SOURCE DATA ▸
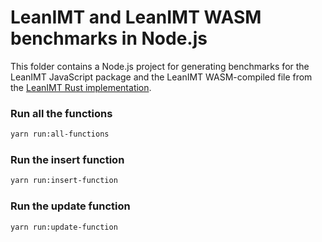 # LeanIMT and LeanIMT WASM benchmarks in Node.js

This folder contains a Node.js project for generating benchmarks for the LeanIMT JavaScript package and the LeanIMT WASM-compiled file from the [LeanIMT Rust implementation](../leanimt-rs/README.md). 

### Run all the functions

```bash
yarn run:all-functions
```

### Run the insert function

```bash
yarn run:insert-function
```

### Run the update function

```bash
yarn run:update-function
```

BRIEF ▸
Your task is to collect every line above that contains the word "insert".

SOLUTION FOR THIS PROBLEM ▸
### Run the insert function
yarn run:insert-function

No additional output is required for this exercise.